E sistemas financeiros muito abertos e frouxamente regulamentados caracterizavam muitos dos demais recipientes de grande fluxos de capital. Isso pode explicar a correlação quase sobrenatural entre os elogios dos conservadores três anos atrás e o atual desastre econômico. "As reformas fizeram da Islândia um tigre nórdico", dizia estudo do Cato Institute.
"Como a Irlanda se transformou no tigre céltico" era o título de artigo da Heritage Foundation. "O milagre econômico estoniano" servia de título a outra avaliação. Os três países estão em profunda crise, agora.

Ilusão de riqueza
Por algum tempo, o fluxo de capital criou uma ilusão de riqueza nesses países, da mesma maneira que o fez para os proprietários de imóveis americanos: os preços dos ativos estavam em alta, as moedas eram fortes e tudo parecia bem. Mas bolhas sempre estouram, mais cedo ou mais tarde, e os milagres econômicos de ontem são as economias-problema de hoje, nações cujos ativos evaporaram mas cujas dívidas são muito reais. E essas dívidas são um fardo especialmente pesado porque a maioria dos empréstimos era denominada em moedas de outros países.
O dano tampouco se confina aos devedores originais. Nos EUA, a bolha da habitação ocorreu principalmente ao longo das duas costas, mas, quando ela estourou, a demanda por bens industrializados, especialmente automóveis, entrou em colapso e isso teve custo terrível para o coração industrial do país. De maneira semelhante, as bolhas europeias ocorreram principalmente nas periferias do continente, mas a produção industrial da Alemanha -que jamais passou por uma bolha financeira e é o coração industrial da Europa- está caindo rapidamente, graças a queda profunda nas exportações.
Se você quer saber de onde veio a crise financeira, pense no assunto assim: estamos assistindo à vingança do excedente.
E o excedente de poupança continua lá.
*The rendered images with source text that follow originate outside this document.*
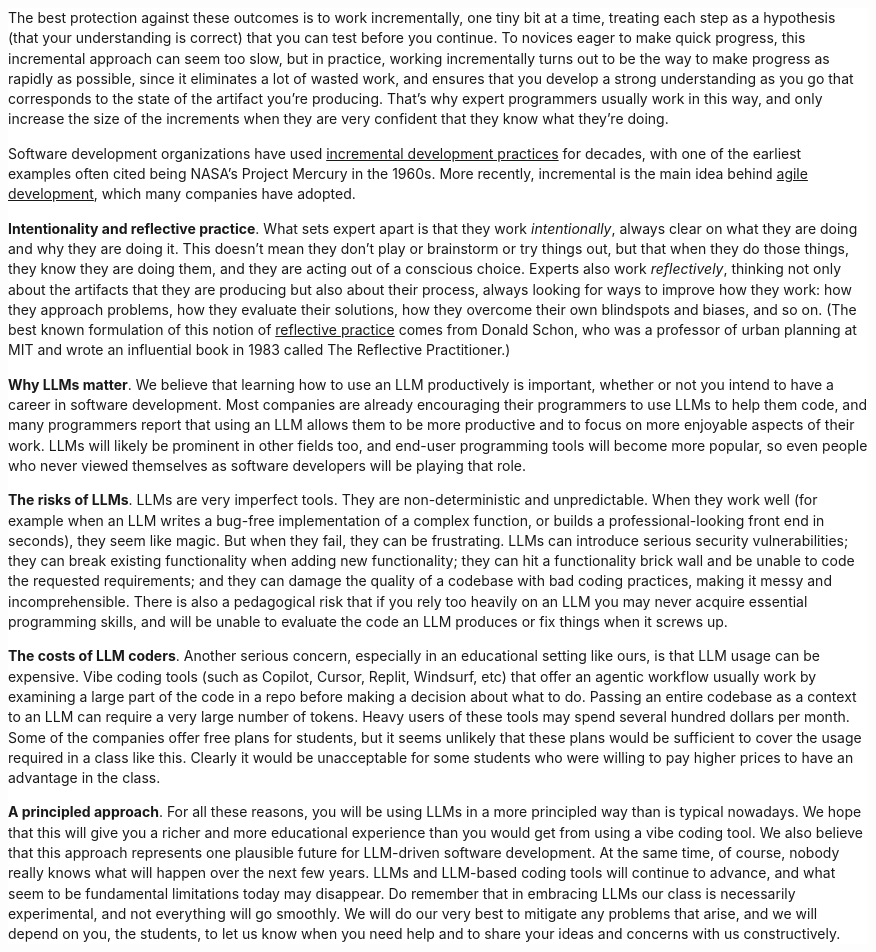 The best protection against these outcomes is to work incrementally, one tiny bit at a time, treating each step as a hypothesis (that your understanding is correct) that you can test before you continue. To novices eager to make quick progress, this incremental approach can seem too slow, but in practice, working incrementally turns out to be the way to make progress as rapidly as possible, since it eliminates a lot of wasted work, and ensures that you develop a strong understanding as you go that corresponds to the state of the artifact you’re producing. That’s why expert programmers usually work in this way, and only increase the size of the increments when they are very confident that they know what they’re doing.

Software development organizations have used [incremental development practices](https://en.wikipedia.org/wiki/Iterative_and_incremental_development) for decades, with one of the earliest examples often cited being NASA’s Project Mercury in the 1960s. More recently, incremental is the main idea behind [agile development](https://en.wikipedia.org/wiki/Agile_software_development), which many companies have adopted.

**Intentionality and reflective practice**. What sets expert apart is that they work _intentionally_, always clear on what they are doing and why they are doing it. This doesn’t mean they don’t play or brainstorm or try things out, but that when they do those things, they know they are doing them, and they are acting out of a conscious choice. Experts also work _reflectively_, thinking not only about the artifacts that they are producing but also about their process, always looking for ways to improve how they work: how they approach problems, how they evaluate their solutions, how they overcome their own blindspots and biases, and so on. (The best known formulation of this notion of [reflective practice](https://en.wikipedia.org/wiki/Reflective_practice) comes from Donald Schon, who was a professor of urban planning at MIT and wrote an influential book in 1983 called The Reflective Practitioner.)

**Why LLMs matter**. We believe that learning how to use an LLM productively is important, whether or not you intend to have a career in software development. Most companies are already encouraging their programmers to use LLMs to help them code, and many programmers report that using an LLM allows them to be more productive and to focus on more enjoyable aspects of their work. LLMs will likely be prominent in other fields too, and end-user programming tools will become more popular, so even people who never viewed themselves as software developers will be playing that role.

**The risks of LLMs**. LLMs are very imperfect tools. They are non-deterministic and unpredictable. When they work well (for example when an LLM writes a bug-free implementation of a complex function, or builds a professional-looking front end in seconds), they seem like magic. But when they fail, they can be frustrating. LLMs can introduce serious security vulnerabilities; they can break existing functionality when adding new functionality; they can hit a functionality brick wall and be unable to code the requested requirements; and they can damage the quality of a codebase with bad coding practices, making it messy and incomprehensible. There is also a pedagogical risk that if you rely too heavily on an LLM you may never acquire essential programming skills, and will be unable to evaluate the code an LLM produces or fix things when it screws up.

**The costs of LLM coders**. Another serious concern, especially in an educational setting like ours, is that LLM usage can be expensive. Vibe coding tools (such as Copilot, Cursor, Replit, Windsurf, etc) that offer an agentic workflow usually work by examining a large part of the code in a repo before making a decision about what to do. Passing an entire codebase as a context to an LLM can require a very large number of tokens. Heavy users of these tools may spend several hundred dollars per month. Some of the companies offer free plans for students, but it seems unlikely that these plans would be sufficient to cover the usage required in a class like this. Clearly it would be unacceptable for some students who were willing to pay higher prices to have an advantage in the class.

**A principled approach**. For all these reasons, you will be using LLMs in a more principled way than is typical nowadays. We hope that this will give you a richer and more educational experience than you would get from using a vibe coding tool. We also believe that this approach represents one plausible future for LLM-driven software development. At the same time, of course, nobody really knows what will happen over the next few years. LLMs and LLM-based coding tools will continue to advance, and what seem to be fundamental limitations today may disappear. Do remember that in embracing LLMs our class is necessarily experimental, and not everything will go smoothly. We will do our very best to mitigate any problems that arise, and we will depend on you, the students, to let us know when you need help and to share your ideas and concerns with us constructively.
De fato, agora se tornou ainda maior, porque os consumidores empobrecidos redescobriram as virtudes da parcimônia, e o boom imobiliário mundial, que oferecia um veículo para o investimento do excesso de poupança, transformou-se em contração mundial.
Uma maneira de observar a situação global agora é compreender que estamos sofrendo de um paradoxo de poupança: em todo o mundo, os montantes economizados excedem o total que as empresas estão dispostas a investir. E o resultado é uma desaceleração mundial que causa perdas a todos.
Portanto, foi assim que essa confusão começou. E ainda estamos tentando descobrir como sair dela.


PAUL KRUGMAN , economista, é colunista do "New York Times" e professor na Universidade Princeton (EUA).